Em mês de Santos Populares em Lisboa deve andar tudo ou de ressaca efectiva ou simplesmente cansados de tanta fumarada e musicalhada que andou a perfumar a cidade nas últimas semanas.

É normal, visto que o cultivo do gosto de sardinhas e de febras se permeia ao beberico de água do barril e de um pé de dança pimba. Gosto de tudo o que circunda estas festas, que penso serem, no fundo, um dos últimos redutos de uma cultura popular portuguesa não provinciana. Música pimba na capital é raro, digo eu.

Posto isto, o que gosto mesmo e me leva aqui a escrever é o design, sobretudo de produto. Falo aqui do desenrascanço, tipicamente tuga, que pode ser observado em todo o lado, mas que se assume evidente numa manifestação cultural deste género.

À luz do design de sobrevivência que tem inundado a internet e nos tem relembrado que as invenções mais significativas são as que mudam os modos de vida em situações limite, queria estabelecer um paralelismo entre alguns exemplos de DIY que têm sido divulgados. O primeiro, que a internet potenciou, é a quantidade de inovações/start-ups reveladoras que têm surgido em Nairobi, Quénia. Desde a aplicação para diagnosticar cataratas que a Alice Rawsthorn referiu numa Ted Talk a outras aplicações que surgem do contexto de inovação social presente numa sociedade surpreendentemente tecnológica esta cidade africana tem feito juz à expressão “a necessidade aguça o engenho”.

No outro lado do Atlântico, em Cuba, assiste-se a uma Desobediência Tecnológica, que é uma manifestação da vida de sobrevivência e resistência que os habitantes da ilha levavam. No documentário são registados algumas das inovações a que os habitantes da ilha foram obrigados a desenvolver.
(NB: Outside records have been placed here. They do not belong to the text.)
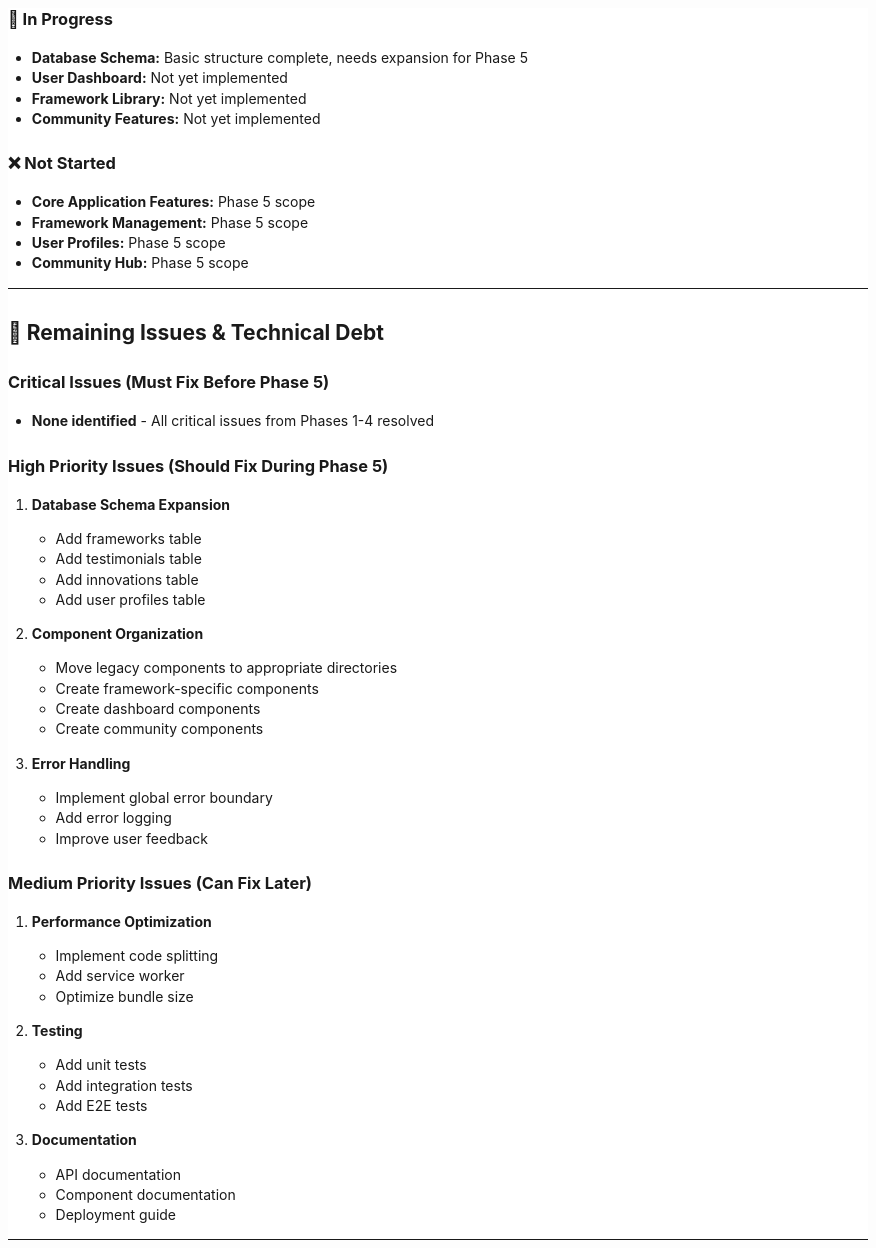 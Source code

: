 ### 🔄 In Progress
- **Database Schema:** Basic structure complete, needs expansion for Phase 5
- **User Dashboard:** Not yet implemented
- **Framework Library:** Not yet implemented
- **Community Features:** Not yet implemented

### ❌ Not Started
- **Core Application Features:** Phase 5 scope
- **Framework Management:** Phase 5 scope
- **User Profiles:** Phase 5 scope
- **Community Hub:** Phase 5 scope

---

## 🚨 Remaining Issues & Technical Debt

### Critical Issues (Must Fix Before Phase 5)
- **None identified** - All critical issues from Phases 1-4 resolved

### High Priority Issues (Should Fix During Phase 5)
1. **Database Schema Expansion**
   - Add frameworks table
   - Add testimonials table
   - Add innovations table
   - Add user profiles table

2. **Component Organization**
   - Move legacy components to appropriate directories
   - Create framework-specific components
   - Create dashboard components
   - Create community components

3. **Error Handling**
   - Implement global error boundary
   - Add error logging
   - Improve user feedback

### Medium Priority Issues (Can Fix Later)
1. **Performance Optimization**
   - Implement code splitting
   - Add service worker
   - Optimize bundle size

2. **Testing**
   - Add unit tests
   - Add integration tests
   - Add E2E tests

3. **Documentation**
   - API documentation
   - Component documentation
   - Deployment guide

---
Há também um simpático registo de grelhadores e fornos que aconselho a ver. É uma bibliografia adicional interessante para o que aí vem.

Chegando ao exemplo que nos é mais próximo, em Portugal a criatividade aplicada à inovação do dia a dia surge num outro contexto, usando meios semelhantes para um fim sobretudo lúdico.

Sobretudo numa época festiva, como é o nosso Verão de Maio a Outubro, uma das actividades mais proeminentes da cultura portuguesa, o churrasco, constitui previsivelmente o palco maior para a demonstração de uma das maiores qualidades daqui do condado: o desenrascanço. A construção de grelhadores implica este engenho ao serviço do hedonismo, de uma forma que cada engenheiro calorífico aplica o seu cunho pessoal neste objecto aparentemente anónimo. Ou seja, objectos sem design, feitos para funcionarem, feitos com o que há. Opondo-se aos objectos com design, que eu ainda estou para perceber o que são.

A propósito disto resolvi fotografar os grelhadores de sardinhas e febras que ladeavam pontos fugazes de bailarico espalhados pela cidade de Lisboa. Aparentemente são todos iguais, bidons cortados ao meio com pés. Mas na resolução de um problema básico de design, a união das pernas e consequente ligação com o barril, encontramos a diversidade da criatividade humana aplicada a uma actividade tão prazerosa quanto nutritiva. Consigo até imaginar um certo orgulho na feitura de tal máquina de assar sardinhas, e não é difícil perceber porquê já que se trata, em termos sociais, do centro da festa. Há que ter o melhor grelhador do bairro!

Chapéus há muitos, grelhadores também, e as sardinhas só são boas mais lá para o final do Verão, mas quem fome tem, sem garfo come. Inventa, arranja maneira de o fazer, sempre em prole de uma causa unificadora e maior. Boas sardinhas!